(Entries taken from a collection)
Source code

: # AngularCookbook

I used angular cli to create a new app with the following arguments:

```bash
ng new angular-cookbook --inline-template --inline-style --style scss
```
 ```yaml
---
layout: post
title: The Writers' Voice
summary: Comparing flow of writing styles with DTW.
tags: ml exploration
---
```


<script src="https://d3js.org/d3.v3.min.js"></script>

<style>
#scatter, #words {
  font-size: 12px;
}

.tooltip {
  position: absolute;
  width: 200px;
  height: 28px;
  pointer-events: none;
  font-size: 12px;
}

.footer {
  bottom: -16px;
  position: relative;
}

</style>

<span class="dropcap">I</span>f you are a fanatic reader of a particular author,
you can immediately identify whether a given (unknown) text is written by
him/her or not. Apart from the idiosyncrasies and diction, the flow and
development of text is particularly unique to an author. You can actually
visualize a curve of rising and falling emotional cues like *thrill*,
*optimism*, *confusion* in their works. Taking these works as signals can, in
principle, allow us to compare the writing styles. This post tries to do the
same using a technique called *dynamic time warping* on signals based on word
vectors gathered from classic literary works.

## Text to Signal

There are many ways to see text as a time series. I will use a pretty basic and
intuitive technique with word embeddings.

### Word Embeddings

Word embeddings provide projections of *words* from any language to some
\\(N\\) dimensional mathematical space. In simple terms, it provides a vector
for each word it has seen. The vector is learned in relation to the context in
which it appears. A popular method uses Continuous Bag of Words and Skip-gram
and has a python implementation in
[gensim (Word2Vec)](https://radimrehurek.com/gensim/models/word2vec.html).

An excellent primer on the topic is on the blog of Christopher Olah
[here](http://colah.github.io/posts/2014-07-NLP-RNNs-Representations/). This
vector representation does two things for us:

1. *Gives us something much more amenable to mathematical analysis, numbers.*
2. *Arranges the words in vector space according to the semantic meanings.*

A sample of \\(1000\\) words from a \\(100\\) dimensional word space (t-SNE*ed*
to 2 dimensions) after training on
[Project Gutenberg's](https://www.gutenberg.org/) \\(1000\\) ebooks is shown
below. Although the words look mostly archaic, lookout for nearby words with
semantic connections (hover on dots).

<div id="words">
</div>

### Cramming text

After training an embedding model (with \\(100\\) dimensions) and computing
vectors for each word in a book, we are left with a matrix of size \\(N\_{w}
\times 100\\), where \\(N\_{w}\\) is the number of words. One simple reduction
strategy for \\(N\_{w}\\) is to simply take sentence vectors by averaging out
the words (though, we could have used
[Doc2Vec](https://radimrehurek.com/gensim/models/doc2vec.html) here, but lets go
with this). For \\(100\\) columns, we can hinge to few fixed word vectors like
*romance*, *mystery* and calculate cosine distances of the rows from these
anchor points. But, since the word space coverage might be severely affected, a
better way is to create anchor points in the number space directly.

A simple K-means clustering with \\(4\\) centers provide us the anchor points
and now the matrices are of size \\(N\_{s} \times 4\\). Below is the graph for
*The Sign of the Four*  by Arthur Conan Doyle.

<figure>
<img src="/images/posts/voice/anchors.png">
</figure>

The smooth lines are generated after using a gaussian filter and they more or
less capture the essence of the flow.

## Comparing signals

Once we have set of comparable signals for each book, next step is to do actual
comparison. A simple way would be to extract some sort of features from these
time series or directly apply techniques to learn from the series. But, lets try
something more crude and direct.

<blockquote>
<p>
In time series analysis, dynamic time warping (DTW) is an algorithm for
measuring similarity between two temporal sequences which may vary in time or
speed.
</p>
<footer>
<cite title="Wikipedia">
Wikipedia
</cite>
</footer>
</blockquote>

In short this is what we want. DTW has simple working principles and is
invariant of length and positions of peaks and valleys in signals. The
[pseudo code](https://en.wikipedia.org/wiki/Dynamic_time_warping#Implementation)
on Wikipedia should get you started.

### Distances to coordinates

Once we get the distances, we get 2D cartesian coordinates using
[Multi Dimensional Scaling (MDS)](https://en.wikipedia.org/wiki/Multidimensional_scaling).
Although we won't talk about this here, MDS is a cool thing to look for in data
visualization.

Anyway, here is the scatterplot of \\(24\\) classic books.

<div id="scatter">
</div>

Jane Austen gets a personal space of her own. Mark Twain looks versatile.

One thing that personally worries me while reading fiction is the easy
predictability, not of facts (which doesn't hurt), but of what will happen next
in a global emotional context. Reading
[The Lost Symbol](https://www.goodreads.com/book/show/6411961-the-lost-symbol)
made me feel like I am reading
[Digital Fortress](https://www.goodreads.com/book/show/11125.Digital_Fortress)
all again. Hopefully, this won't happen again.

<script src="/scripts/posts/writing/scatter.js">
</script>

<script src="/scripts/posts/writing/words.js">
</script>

Exercise — Nothing but an exact copy of the records belongs in the answer.

Finished exercise —
Source code

: # AngularCookbook

I used angular cli to create a new app with the following arguments:

```bash
ng new angular-cookbook --inline-template --inline-style --style scss
```
 ```yaml
---
layout: post
title: The Writers' Voice
summary: Comparing flow of writing styles with DTW.
tags: ml exploration
---
```


<script src="https://d3js.org/d3.v3.min.js"></script>

<style>
#scatter, #words {
  font-size: 12px;
}

.tooltip {
  position: absolute;
  width: 200px;
  height: 28px;
  pointer-events: none;
  font-size: 12px;
}

.footer {
  bottom: -16px;
  position: relative;
}

</style>

<span class="dropcap">I</span>f you are a fanatic reader of a particular author,
you can immediately identify whether a given (unknown) text is written by
him/her or not. Apart from the idiosyncrasies and diction, the flow and
development of text is particularly unique to an author. You can actually
visualize a curve of rising and falling emotional cues like *thrill*,
*optimism*, *confusion* in their works. Taking these works as signals can, in
principle, allow us to compare the writing styles. This post tries to do the
same using a technique called *dynamic time warping* on signals based on word
vectors gathered from classic literary works.

## Text to Signal

There are many ways to see text as a time series. I will use a pretty basic and
intuitive technique with word embeddings.

### Word Embeddings

Word embeddings provide projections of *words* from any language to some
\\(N\\) dimensional mathematical space. In simple terms, it provides a vector
for each word it has seen. The vector is learned in relation to the context in
which it appears. A popular method uses Continuous Bag of Words and Skip-gram
and has a python implementation in
[gensim (Word2Vec)](https://radimrehurek.com/gensim/models/word2vec.html).

An excellent primer on the topic is on the blog of Christopher Olah
[here](http://colah.github.io/posts/2014-07-NLP-RNNs-Representations/). This
vector representation does two things for us:

1. *Gives us something much more amenable to mathematical analysis, numbers.*
2. *Arranges the words in vector space according to the semantic meanings.*

A sample of \\(1000\\) words from a \\(100\\) dimensional word space (t-SNE*ed*
to 2 dimensions) after training on
[Project Gutenberg's](https://www.gutenberg.org/) \\(1000\\) ebooks is shown
below. Although the words look mostly archaic, lookout for nearby words with
semantic connections (hover on dots).

<div id="words">
</div>

### Cramming text

After training an embedding model (with \\(100\\) dimensions) and computing
vectors for each word in a book, we are left with a matrix of size \\(N\_{w}
\times 100\\), where \\(N\_{w}\\) is the number of words. One simple reduction
strategy for \\(N\_{w}\\) is to simply take sentence vectors by averaging out
the words (though, we could have used
[Doc2Vec](https://radimrehurek.com/gensim/models/doc2vec.html) here, but lets go
with this). For \\(100\\) columns, we can hinge to few fixed word vectors like
*romance*, *mystery* and calculate cosine distances of the rows from these
anchor points. But, since the word space coverage might be severely affected, a
better way is to create anchor points in the number space directly.

A simple K-means clustering with \\(4\\) centers provide us the anchor points
and now the matrices are of size \\(N\_{s} \times 4\\). Below is the graph for
*The Sign of the Four*  by Arthur Conan Doyle.

<figure>
<img src="/images/posts/voice/anchors.png">
</figure>

The smooth lines are generated after using a gaussian filter and they more or
less capture the essence of the flow.

## Comparing signals

Once we have set of comparable signals for each book, next step is to do actual
comparison. A simple way would be to extract some sort of features from these
time series or directly apply techniques to learn from the series. But, lets try
something more crude and direct.

<blockquote>
<p>
In time series analysis, dynamic time warping (DTW) is an algorithm for
measuring similarity between two temporal sequences which may vary in time or
speed.
</p>
<footer>
<cite title="Wikipedia">
Wikipedia
</cite>
</footer>
</blockquote>

In short this is what we want. DTW has simple working principles and is
invariant of length and positions of peaks and valleys in signals. The
[pseudo code](https://en.wikipedia.org/wiki/Dynamic_time_warping#Implementation)
on Wikipedia should get you started.

### Distances to coordinates

Once we get the distances, we get 2D cartesian coordinates using
[Multi Dimensional Scaling (MDS)](https://en.wikipedia.org/wiki/Multidimensional_scaling).
Although we won't talk about this here, MDS is a cool thing to look for in data
visualization.

Anyway, here is the scatterplot of \\(24\\) classic books.

<div id="scatter">
</div>

Jane Austen gets a personal space of her own. Mark Twain looks versatile.

One thing that personally worries me while reading fiction is the easy
predictability, not of facts (which doesn't hurt), but of what will happen next
in a global emotional context. Reading
[The Lost Symbol](https://www.goodreads.com/book/show/6411961-the-lost-symbol)
made me feel like I am reading
[Digital Fortress](https://www.goodreads.com/book/show/11125.Digital_Fortress)
all again. Hopefully, this won't happen again.

<script src="/scripts/posts/writing/scatter.js">
</script>

<script src="/scripts/posts/writing/words.js">
</script>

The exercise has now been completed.